╭─ PROVIDED MATERIAL
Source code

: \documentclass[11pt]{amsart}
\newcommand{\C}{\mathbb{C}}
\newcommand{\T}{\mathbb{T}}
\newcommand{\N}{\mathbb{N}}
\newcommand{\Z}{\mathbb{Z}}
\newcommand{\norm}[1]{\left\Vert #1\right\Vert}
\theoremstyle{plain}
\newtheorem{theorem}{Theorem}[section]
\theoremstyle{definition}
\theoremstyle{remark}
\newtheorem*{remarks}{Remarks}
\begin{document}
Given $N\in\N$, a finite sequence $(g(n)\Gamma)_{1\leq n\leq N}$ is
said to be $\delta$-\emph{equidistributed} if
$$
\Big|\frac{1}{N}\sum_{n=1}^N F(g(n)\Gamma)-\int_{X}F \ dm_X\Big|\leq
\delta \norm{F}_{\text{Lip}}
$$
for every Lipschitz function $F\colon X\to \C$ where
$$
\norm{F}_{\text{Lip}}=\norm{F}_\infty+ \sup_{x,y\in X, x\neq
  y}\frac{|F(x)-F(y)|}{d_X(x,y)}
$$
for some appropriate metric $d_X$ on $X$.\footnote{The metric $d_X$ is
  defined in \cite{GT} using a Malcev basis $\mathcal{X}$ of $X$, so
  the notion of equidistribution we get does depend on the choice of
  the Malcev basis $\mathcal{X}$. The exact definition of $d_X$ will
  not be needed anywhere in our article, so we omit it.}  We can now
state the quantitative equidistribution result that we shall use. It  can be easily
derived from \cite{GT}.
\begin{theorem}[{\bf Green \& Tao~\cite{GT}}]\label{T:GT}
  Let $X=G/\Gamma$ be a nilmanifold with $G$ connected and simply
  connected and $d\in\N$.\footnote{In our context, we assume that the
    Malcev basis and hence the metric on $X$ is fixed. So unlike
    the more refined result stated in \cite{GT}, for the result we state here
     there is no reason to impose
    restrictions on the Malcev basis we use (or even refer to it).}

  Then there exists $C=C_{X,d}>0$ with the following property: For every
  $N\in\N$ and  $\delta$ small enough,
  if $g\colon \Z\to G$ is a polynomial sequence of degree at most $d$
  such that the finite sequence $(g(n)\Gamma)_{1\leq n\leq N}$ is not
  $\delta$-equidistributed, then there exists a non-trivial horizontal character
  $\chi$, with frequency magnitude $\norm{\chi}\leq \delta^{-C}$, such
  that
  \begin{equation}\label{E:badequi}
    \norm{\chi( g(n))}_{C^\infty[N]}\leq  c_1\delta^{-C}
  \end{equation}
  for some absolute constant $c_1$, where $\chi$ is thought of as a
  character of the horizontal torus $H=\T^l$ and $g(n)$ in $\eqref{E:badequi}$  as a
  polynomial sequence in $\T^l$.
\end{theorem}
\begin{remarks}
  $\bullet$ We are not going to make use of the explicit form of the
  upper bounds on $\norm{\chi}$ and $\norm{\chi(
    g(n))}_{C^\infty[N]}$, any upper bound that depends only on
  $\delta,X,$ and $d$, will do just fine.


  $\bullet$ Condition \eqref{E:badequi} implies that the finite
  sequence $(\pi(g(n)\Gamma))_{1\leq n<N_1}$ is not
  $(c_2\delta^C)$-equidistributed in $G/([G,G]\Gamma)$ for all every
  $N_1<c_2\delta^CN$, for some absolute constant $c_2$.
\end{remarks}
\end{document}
╰─
▸ REQUIRED WORK
Restate the records above verbatim, omitting no line.

▸ RESPONSE FOR THIS EXERCISE
Source code

: \documentclass[11pt]{amsart}
\newcommand{\C}{\mathbb{C}}
\newcommand{\T}{\mathbb{T}}
\newcommand{\N}{\mathbb{N}}
\newcommand{\Z}{\mathbb{Z}}
\newcommand{\norm}[1]{\left\Vert #1\right\Vert}
\theoremstyle{plain}
\newtheorem{theorem}{Theorem}[section]
\theoremstyle{definition}
\theoremstyle{remark}
\newtheorem*{remarks}{Remarks}
\begin{document}
Given $N\in\N$, a finite sequence $(g(n)\Gamma)_{1\leq n\leq N}$ is
said to be $\delta$-\emph{equidistributed} if
$$
\Big|\frac{1}{N}\sum_{n=1}^N F(g(n)\Gamma)-\int_{X}F \ dm_X\Big|\leq
\delta \norm{F}_{\text{Lip}}
$$
for every Lipschitz function $F\colon X\to \C$ where
$$
\norm{F}_{\text{Lip}}=\norm{F}_\infty+ \sup_{x,y\in X, x\neq
  y}\frac{|F(x)-F(y)|}{d_X(x,y)}
$$
for some appropriate metric $d_X$ on $X$.\footnote{The metric $d_X$ is
  defined in \cite{GT} using a Malcev basis $\mathcal{X}$ of $X$, so
  the notion of equidistribution we get does depend on the choice of
  the Malcev basis $\mathcal{X}$. The exact definition of $d_X$ will
  not be needed anywhere in our article, so we omit it.}  We can now
state the quantitative equidistribution result that we shall use. It  can be easily
derived from \cite{GT}.
\begin{theorem}[{\bf Green \& Tao~\cite{GT}}]\label{T:GT}
  Let $X=G/\Gamma$ be a nilmanifold with $G$ connected and simply
  connected and $d\in\N$.\footnote{In our context, we assume that the
    Malcev basis and hence the metric on $X$ is fixed. So unlike
    the more refined result stated in \cite{GT}, for the result we state here
     there is no reason to impose
    restrictions on the Malcev basis we use (or even refer to it).}

  Then there exists $C=C_{X,d}>0$ with the following property: For every
  $N\in\N$ and  $\delta$ small enough,
  if $g\colon \Z\to G$ is a polynomial sequence of degree at most $d$
  such that the finite sequence $(g(n)\Gamma)_{1\leq n\leq N}$ is not
  $\delta$-equidistributed, then there exists a non-trivial horizontal character
  $\chi$, with frequency magnitude $\norm{\chi}\leq \delta^{-C}$, such
  that
  \begin{equation}\label{E:badequi}
    \norm{\chi( g(n))}_{C^\infty[N]}\leq  c_1\delta^{-C}
  \end{equation}
  for some absolute constant $c_1$, where $\chi$ is thought of as a
  character of the horizontal torus $H=\T^l$ and $g(n)$ in $\eqref{E:badequi}$  as a
  polynomial sequence in $\T^l$.
\end{theorem}
\begin{remarks}
  $\bullet$ We are not going to make use of the explicit form of the
  upper bounds on $\norm{\chi}$ and $\norm{\chi(
    g(n))}_{C^\infty[N]}$, any upper bound that depends only on
  $\delta,X,$ and $d$, will do just fine.


  $\bullet$ Condition \eqref{E:badequi} implies that the finite
  sequence $(\pi(g(n)\Gamma))_{1\leq n<N_1}$ is not
  $(c_2\delta^C)$-equidistributed in $G/([G,G]\Gamma)$ for all every
  $N_1<c_2\delta^CN$, for some absolute constant $c_2$.
\end{remarks}
\end{document}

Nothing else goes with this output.